Sunday 25 February 2018

Lennon: We can't all play like Barcelona

CELTIC boss Neil Lennon has joined a number of leading managers in warning against attempting to replicate Barcelona's much-lauded style of play.

Barca have been labelled as one of the best teams of all time with the likes of four-time Ballon d'Or winner Lionel Messi, Andres Iniesta and Xavi at the heart of their dominance.

The Catalans have dropped just two points in the Primera Division this season, despite Tito Vilanova taking over from Pep Guardiola in the summer, and are favourites to lift the Champions League for a third time in five years.

Lennon, who aside from Jose Mourinho is the only manager to beat Barca this season, believes, however, that copying the Catalans is fraught with danger.

Instead the Northern Irishman believes clubs should try and cultivate their own style, because Barca's is beyond the capabilities of most teams.

"I think Barcelona set the template. It's a dangerous template because I think a lot of managers strive to play like that," Lennon, who was speaking during for the inaugural European Managers and Coaches Forum at St George's Park, told the League Managers Association's website.

"I think you have to understand the culture that you're playing in.

"I think what we're seeing now in terms of the current Barcelona team and the current Spanish team, are probably the best footballing teams I've seen, ever, with Messi arguably the greatest player ever.

"So, that's what we all strive to be now. We can't all be that way, we have to cultivate our own styles."

While the likes of Guardiola and Mourinho have been at the forefront of tactical progress over the past decade Lennon believes a British manager can take over the mantle.

The 41-year-old memorably led Celtic to a 2-1 Champions League win over Barca at Parkhead in November, which helped seal the Hoops' place in the knockout stage, and believes the cyclical nature of football means the Catalans will eventually be replaced as the blueprint model.

"Jose Mourinho brought a new revolutionary style to the game roundabout the middle of the decade," he said.

"Guardiola's kicked on from that with his style of football. France had their cycle late 90s.

"Then maybe an English team or an English manager or an English club may set the template for the game over the next 10 years."

Lennon's comments were echoed by the likes of former England boss Fabio Capello, David Moyes and Brendan Rodgers.

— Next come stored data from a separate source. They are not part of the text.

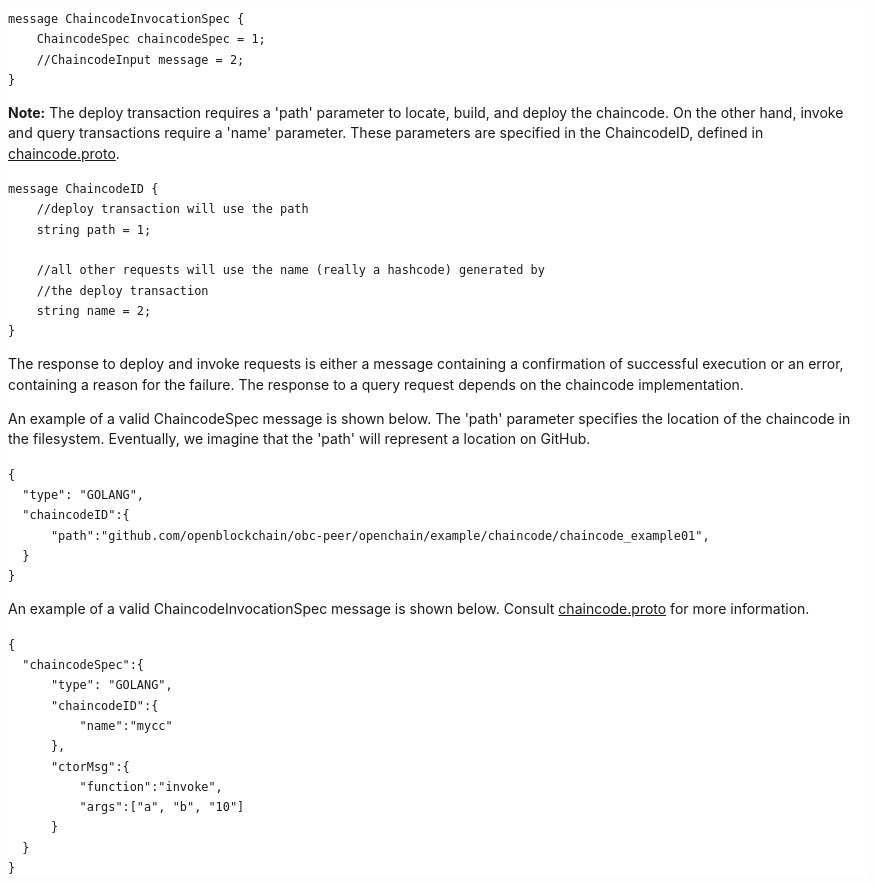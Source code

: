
 ```
message ChaincodeInvocationSpec {
    ChaincodeSpec chaincodeSpec = 1;
    //ChaincodeInput message = 2;
}
```

**Note:** The deploy transaction requires a 'path' parameter to locate, build, and deploy the chaincode. On the other hand, invoke and query transactions require a 'name' parameter. These parameters are specified in the ChaincodeID, defined in [chaincode.proto](https://github.com/openblockchain/obc-peer/blob/master/protos/chaincode.proto).

```
message ChaincodeID {
    //deploy transaction will use the path
    string path = 1;

    //all other requests will use the name (really a hashcode) generated by
    //the deploy transaction
    string name = 2;
}
```

The response to deploy and invoke requests is either a message containing a confirmation of successful execution or an error, containing a reason for the failure. The response to a query request depends on the chaincode implementation.

An example of a valid ChaincodeSpec message is shown below. The 'path' parameter specifies the location of the chaincode in the filesystem. Eventually, we imagine that the 'path' will represent a location on GitHub.

```
{
  "type": "GOLANG",
  "chaincodeID":{
      "path":"github.com/openblockchain/obc-peer/openchain/example/chaincode/chaincode_example01",
  }
}
```

An example of a valid ChaincodeInvocationSpec message is shown below. Consult [chaincode.proto](https://github.com/openblockchain/obc-peer/blob/master/protos/chaincode.proto) for more information.

```
{
  "chaincodeSpec":{
      "type": "GOLANG",
      "chaincodeID":{
          "name":"mycc"
      },
      "ctorMsg":{
          "function":"invoke",
          "args":["a", "b", "10"]
      }
  }
}
```
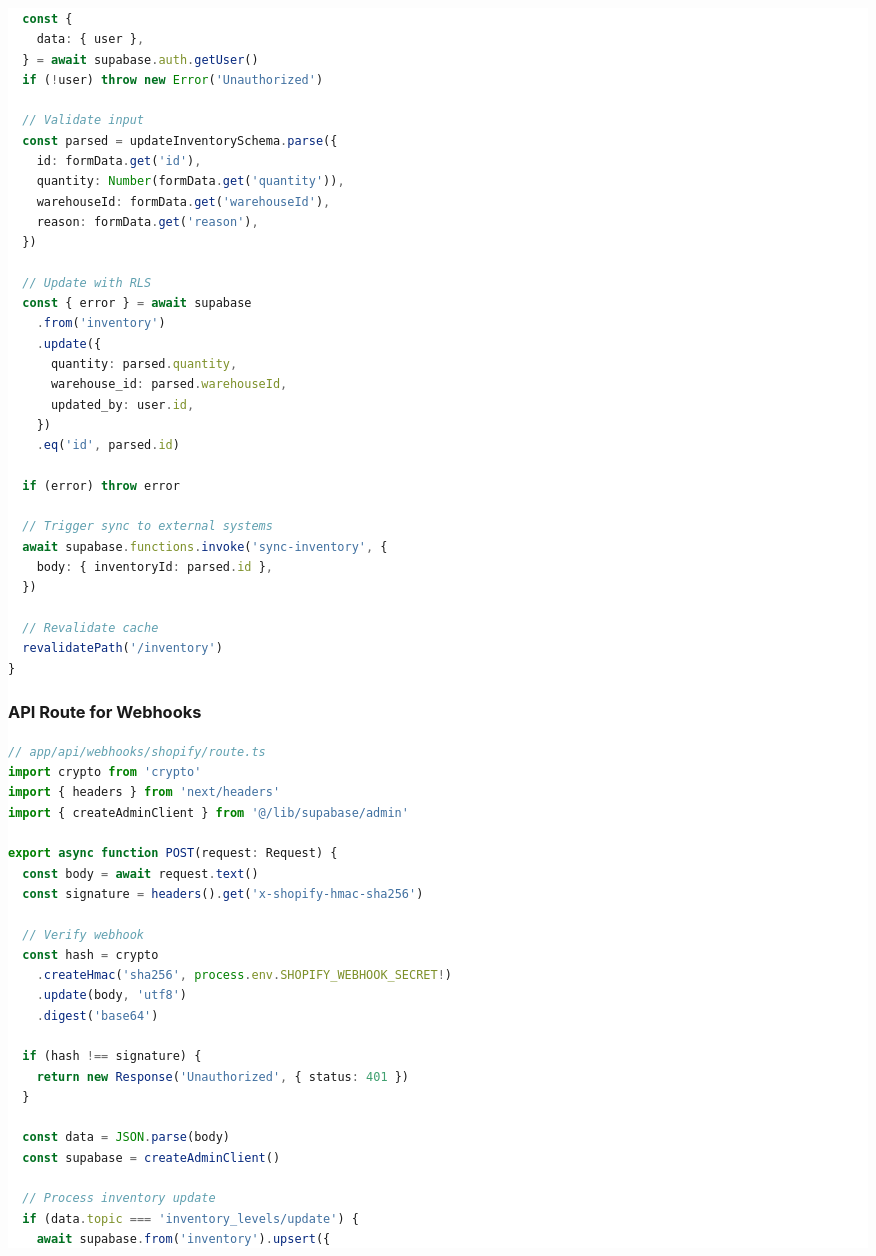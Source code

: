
 ```typescript
  const {
    data: { user },
  } = await supabase.auth.getUser()
  if (!user) throw new Error('Unauthorized')

  // Validate input
  const parsed = updateInventorySchema.parse({
    id: formData.get('id'),
    quantity: Number(formData.get('quantity')),
    warehouseId: formData.get('warehouseId'),
    reason: formData.get('reason'),
  })

  // Update with RLS
  const { error } = await supabase
    .from('inventory')
    .update({
      quantity: parsed.quantity,
      warehouse_id: parsed.warehouseId,
      updated_by: user.id,
    })
    .eq('id', parsed.id)

  if (error) throw error

  // Trigger sync to external systems
  await supabase.functions.invoke('sync-inventory', {
    body: { inventoryId: parsed.id },
  })

  // Revalidate cache
  revalidatePath('/inventory')
}
```

### API Route for Webhooks

```typescript
// app/api/webhooks/shopify/route.ts
import crypto from 'crypto'
import { headers } from 'next/headers'
import { createAdminClient } from '@/lib/supabase/admin'

export async function POST(request: Request) {
  const body = await request.text()
  const signature = headers().get('x-shopify-hmac-sha256')

  // Verify webhook
  const hash = crypto
    .createHmac('sha256', process.env.SHOPIFY_WEBHOOK_SECRET!)
    .update(body, 'utf8')
    .digest('base64')

  if (hash !== signature) {
    return new Response('Unauthorized', { status: 401 })
  }

  const data = JSON.parse(body)
  const supabase = createAdminClient()

  // Process inventory update
  if (data.topic === 'inventory_levels/update') {
    await supabase.from('inventory').upsert({
```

"I do see a different style which has been coming in for quite a while, the style that Barcelona have introduced," Everton boss Moyes said.

"But I am sure there will be another style, there will be something else, the next future. A new type of players will develop."

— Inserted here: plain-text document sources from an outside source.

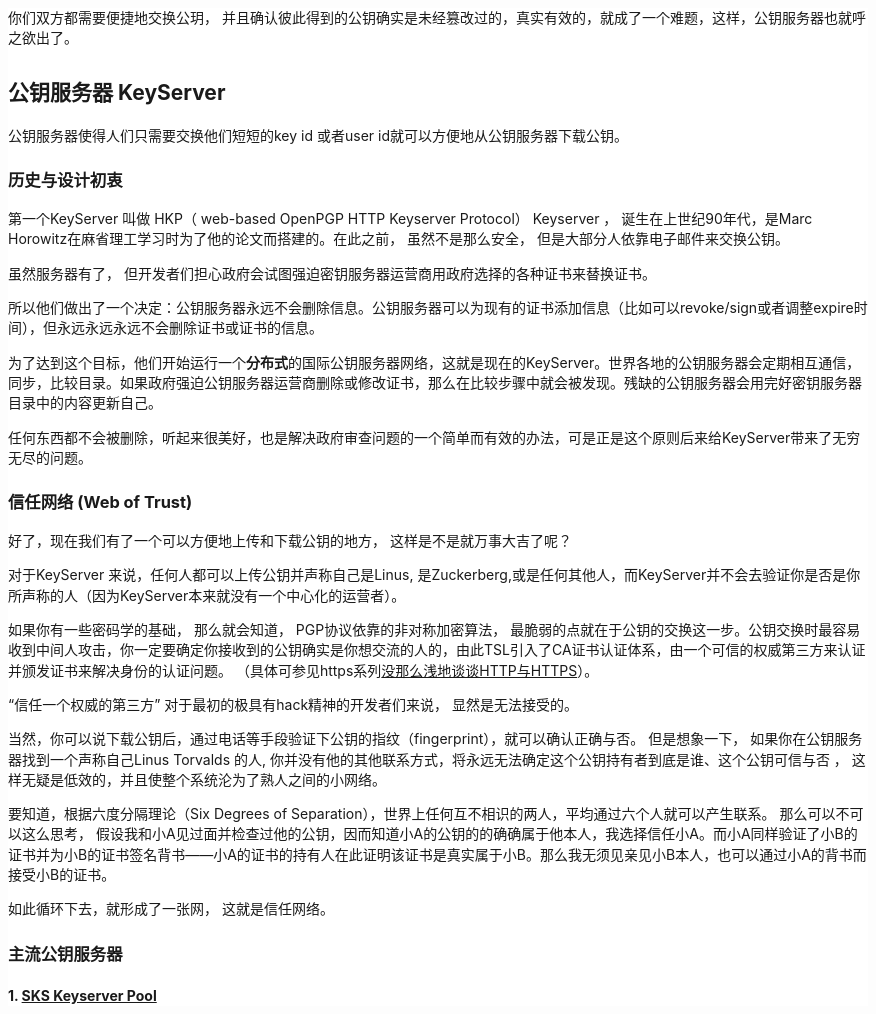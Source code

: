 你们双方都需要便捷地交换公玥， 并且确认彼此得到的公钥确实是未经篡改过的，真实有效的，就成了一个难题，这样，公钥服务器也就呼之欲出了。

## 公钥服务器 KeyServer[](https://ulyc.github.io/2021/01/26/2021%E5%B9%B4-%E7%94%A8%E6%9B%B4%E7%8E%B0%E4%BB%A3%E7%9A%84%E6%96%B9%E6%B3%95%E4%BD%BF%E7%94%A8PGP-%E4%B8%8B/#公钥服务器-keyserver)

公钥服务器使得人们只需要交换他们短短的key id 或者user id就可以方便地从公钥服务器下载公钥。

### 历史与设计初衷[](https://ulyc.github.io/2021/01/26/2021%E5%B9%B4-%E7%94%A8%E6%9B%B4%E7%8E%B0%E4%BB%A3%E7%9A%84%E6%96%B9%E6%B3%95%E4%BD%BF%E7%94%A8PGP-%E4%B8%8B/#历史与设计初衷)

第一个KeyServer 叫做 HKP（ web-based OpenPGP HTTP Keyserver Protocol） Keyserver ， 诞生在上世纪90年代，是Marc Horowitz在麻省理工学习时为了他的论文而搭建的。在此之前， 虽然不是那么安全， 但是大部分人依靠电子邮件来交换公钥。

虽然服务器有了， 但开发者们担心政府会试图强迫密钥服务器运营商用政府选择的各种证书来替换证书。

所以他们做出了一个决定：公钥服务器永远不会删除信息。公钥服务器可以为现有的证书添加信息（比如可以revoke/sign或者调整expire时间），但永远永远永远不会删除证书或证书的信息。

为了达到这个目标，他们开始运行一个**分布式**的国际公钥服务器网络，这就是现在的KeyServer。世界各地的公钥服务器会定期相互通信，同步，比较目录。如果政府强迫公钥服务器运营商删除或修改证书，那么在比较步骤中就会被发现。残缺的公钥服务器会用完好密钥服务器目录中的内容更新自己。

任何东西都不会被删除，听起来很美好，也是解决政府审查问题的一个简单而有效的办法，可是正是这个原则后来给KeyServer带来了无穷无尽的问题。

### 信任网络 (Web of Trust)[](https://ulyc.github.io/2021/01/26/2021%E5%B9%B4-%E7%94%A8%E6%9B%B4%E7%8E%B0%E4%BB%A3%E7%9A%84%E6%96%B9%E6%B3%95%E4%BD%BF%E7%94%A8PGP-%E4%B8%8B/#信任网络-web-of-trust)

好了，现在我们有了一个可以方便地上传和下载公钥的地方， 这样是不是就万事大吉了呢？

对于KeyServer 来说，任何人都可以上传公钥并声称自己是Linus, 是Zuckerberg,或是任何其他人，而KeyServer并不会去验证你是否是你所声称的人（因为KeyServer本来就没有一个中心化的运营者）。

如果你有一些密码学的基础， 那么就会知道， PGP协议依靠的非对称加密算法， 最脆弱的点就在于公钥的交换这一步。公钥交换时最容易收到中间人攻击，你一定要确定你接收到的公钥确实是你想交流的人的，由此TSL引入了CA证书认证体系，由一个可信的权威第三方来认证并颁发证书来解决身份的认证问题。 （具体可参见https系列[没那么浅地谈谈HTTP与HTTPS](https://ulyc.github.io/2018/09/21/没那么浅地谈谈HTTP与HTTPS-二.html)）。

“信任一个权威的第三方” 对于最初的极具有hack精神的开发者们来说， 显然是无法接受的。

当然，你可以说下载公钥后，通过电话等手段验证下公钥的指纹（fingerprint），就可以确认正确与否。 但是想象一下， 如果你在公钥服务器找到一个声称自己Linus Torvalds 的人, 你并没有他的其他联系方式，将永远无法确定这个公钥持有者到底是谁、这个公钥可信与否 ， 这样无疑是低效的，并且使整个系统沦为了熟人之间的小网络。

要知道，根据六度分隔理论（Six Degrees of Separation），世界上任何互不相识的两人，平均通过六个人就可以产生联系。 那么可以不可以这么思考， 假设我和小A见过面并检查过他的公钥，因而知道小A的公钥的的确确属于他本人，我选择信任小A。而小A同样验证了小B的证书并为小B的证书签名背书——小A的证书的持有人在此证明该证书是真实属于小B。那么我无须见亲见小B本人，也可以通过小A的背书而接受小B的证书。

如此循环下去，就形成了一张网， 这就是信任网络。

### 主流公钥服务器[](https://ulyc.github.io/2021/01/26/2021%E5%B9%B4-%E7%94%A8%E6%9B%B4%E7%8E%B0%E4%BB%A3%E7%9A%84%E6%96%B9%E6%B3%95%E4%BD%BF%E7%94%A8PGP-%E4%B8%8B/#主流公钥服务器)

#### 1. [SKS Keyserver Pool](http://sks-keyservers.net/)[](https://ulyc.github.io/2021/01/26/2021%E5%B9%B4-%E7%94%A8%E6%9B%B4%E7%8E%B0%E4%BB%A3%E7%9A%84%E6%96%B9%E6%B3%95%E4%BD%BF%E7%94%A8PGP-%E4%B8%8B/#1---sks-keyserver-pool)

Capello offered similar caution, although the Italian thinks Barca's defensive strategy can at least be replicated.

"Tactically the new style is Barcelona, but if you try to copy the style it is a big mistake because the style you can only play with the players of Barcelona," he said.

"But some (aspects) you can copy, the defensive style. When you lose the ball you go forward together to win back the ball quickly, never go back, never return to midfield.

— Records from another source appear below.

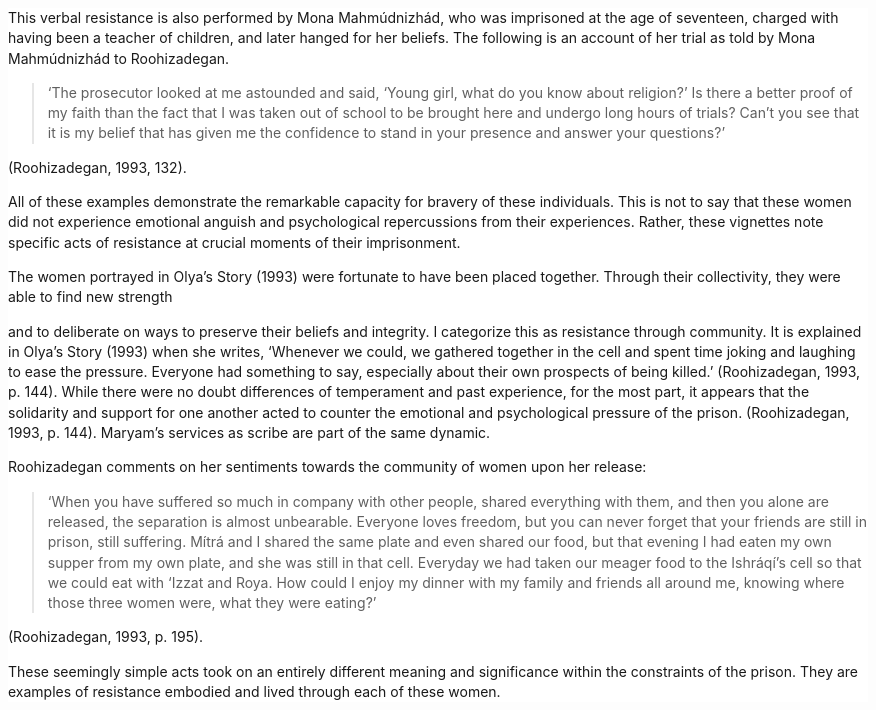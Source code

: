This verbal resistance is also performed by Mona Mahmúdnizhád, who
was imprisoned at the age of seventeen, charged with having been a teacher
of children, and later hanged for her beliefs. The following is an account of
her trial as told by Mona Mahmúdnizhád to Roohizadegan.

> ‘The prosecutor looked at me astounded and said, ‘Young
> girl, what do you know about religion?’ Is there a better
> proof of my faith than the fact that I was taken out of
> school to be brought here and undergo long hours of trials?
> Can’t you see that it is my belief that has given me the
> confidence to stand in your presence and answer your
> questions?’

(Roohizadegan, 1993, 132).

All of these examples demonstrate the remarkable capacity for bravery of
these individuals. This is not to say that these women did not experience
emotional anguish and psychological repercussions from their experiences.
Rather, these vignettes note specific acts of resistance at crucial moments of
their imprisonment.

The women portrayed in Olya’s Story (1993) were fortunate to have been
placed together. Through their collectivity, they were able to find new strength

and to deliberate on ways to preserve their beliefs and integrity. I categorize
this as resistance through community. It is explained in Olya’s Story (1993)
when she writes, ‘Whenever we could, we gathered together in the cell and
spent time joking and laughing to ease the pressure. Everyone had something
to say, especially about their own prospects of being killed.’ (Roohizadegan,
1993, p. 144). While there were no doubt differences of temperament and
past experience, for the most part, it appears that the solidarity and support
for one another acted to counter the emotional and psychological pressure of
the prison. (Roohizadegan, 1993, p. 144). Maryam’s services as scribe are
part of the same dynamic.

Roohizadegan comments on her sentiments towards the community of
women upon her release:

> ‘When you have suffered so much in company with other
> people, shared everything with them, and then you alone
> are released, the separation is almost unbearable.
> Everyone loves freedom, but you can never forget that your
> friends are still in prison, still suffering. Mítrá and I shared
> the same plate and even shared our food, but that evening
> I had eaten my own supper from my own plate, and she
> was still in that cell. Everyday we had taken our meager
> food to the Ishráqí’s cell so that we could eat with ‘Izzat
> and Roya. How could I enjoy my dinner with my family and
> friends all around me, knowing where those three women
> were, what they were eating?’

(Roohizadegan, 1993, p. 195).

These seemingly simple acts took on an entirely different meaning and
significance within the constraints of the prison. They are examples of
resistance embodied and lived through each of these women.
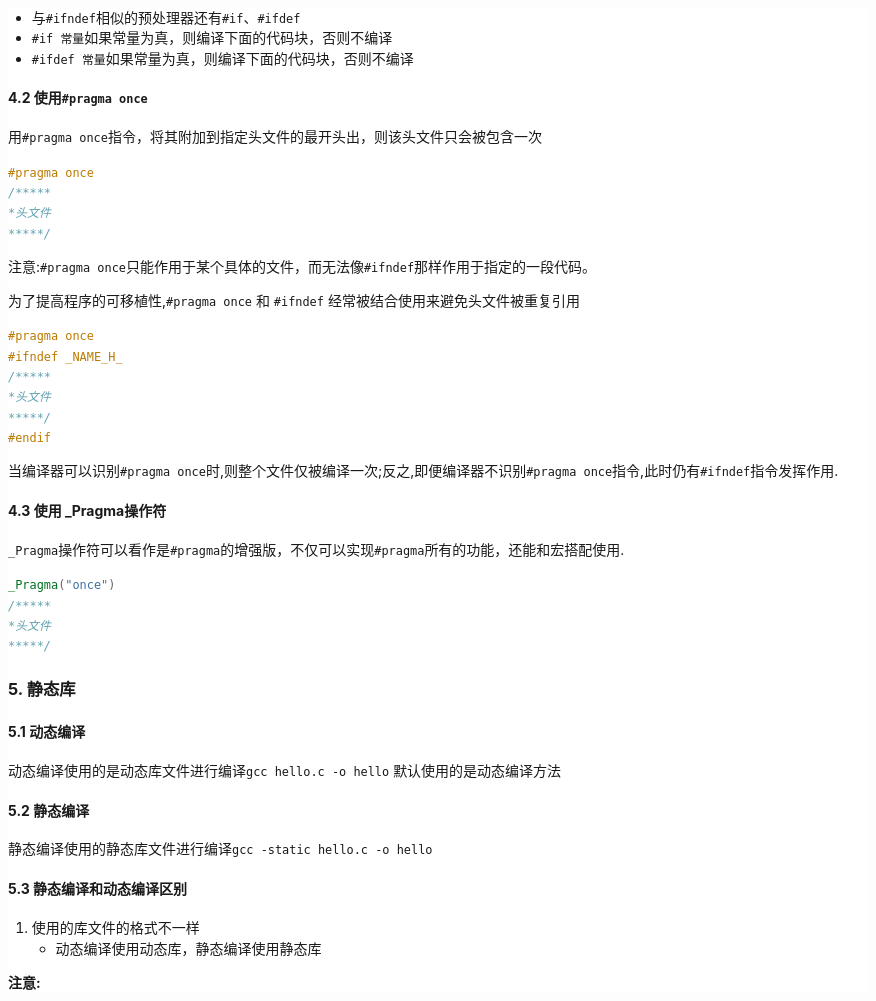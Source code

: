 - 与`#ifndef`相似的预处理器还有`#if`、`#ifdef`
- `#if 常量`如果常量为真，则编译下面的代码块，否则不编译
- `#ifdef 常量`如果常量为真，则编译下面的代码块，否则不编译

#### 4.2 使用`#pragma once`

用`#pragma once`指令，将其附加到指定头文件的最开头出，则该头文件只会被包含一次

```c++
#pragma once
/*****
*头文件
*****/
```

注意:`#pragma once`只能作用于某个具体的文件，而无法像`#ifndef`那样作用于指定的一段代码。

为了提高程序的可移植性,`#pragma once` 和 `#ifndef` 经常被结合使用来避免头文件被重复引用

```c++
#pragma once 
#ifndef _NAME_H_
/*****
*头文件
*****/
#endif
```

当编译器可以识别`#pragma once`时,则整个文件仅被编译一次;反之,即便编译器不识别`#pragma once`指令,此时仍有`#ifndef`指令发挥作用.

#### 4.3 使用 _Pragma操作符

`_Pragma`操作符可以看作是`#pragma`的增强版，不仅可以实现`#pragma`所有的功能，还能和宏搭配使用.

```c++
_Pragma("once")
/*****
*头文件
*****/
```

### 5. 静态库

#### 5.1 动态编译

动态编译使用的是动态库文件进行编译`gcc hello.c -o hello`
默认使用的是动态编译方法

#### 5.2 静态编译

静态编译使用的静态库文件进行编译`gcc -static hello.c -o hello`

#### 5.3 静态编译和动态编译区别

1. 使用的库文件的格式不一样
   - 动态编译使用动态库，静态编译使用静态库

**注意:**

"They lose the ball, they go forward. For me this is something new."

Rodgers revealed he has been listening to CDs by legendary Liverpool boss Bill Shankly since his arrival at Anfield, and said he had drawn parallels between his style and that of the current Barca team.

"I've listened to Bill Shankly since I've been in at Liverpool and you'd think he was the current Barcelona manager, because of how he played the game with Liverpool," he said.

"I just think the game is based on the top players at the leading age of the game. As a coach you're teaching your players and you're trying to win games, but the game is normally coached and based around the best player and best teams and you'll go through cycles of that.

"So you had the French team at that time and everyone went for big, powerful, pacey players that were strong.

"You know, you look at the Liverpool team back in the 70s and 80s set the standard, 'the Liverpool way', that was the leading light."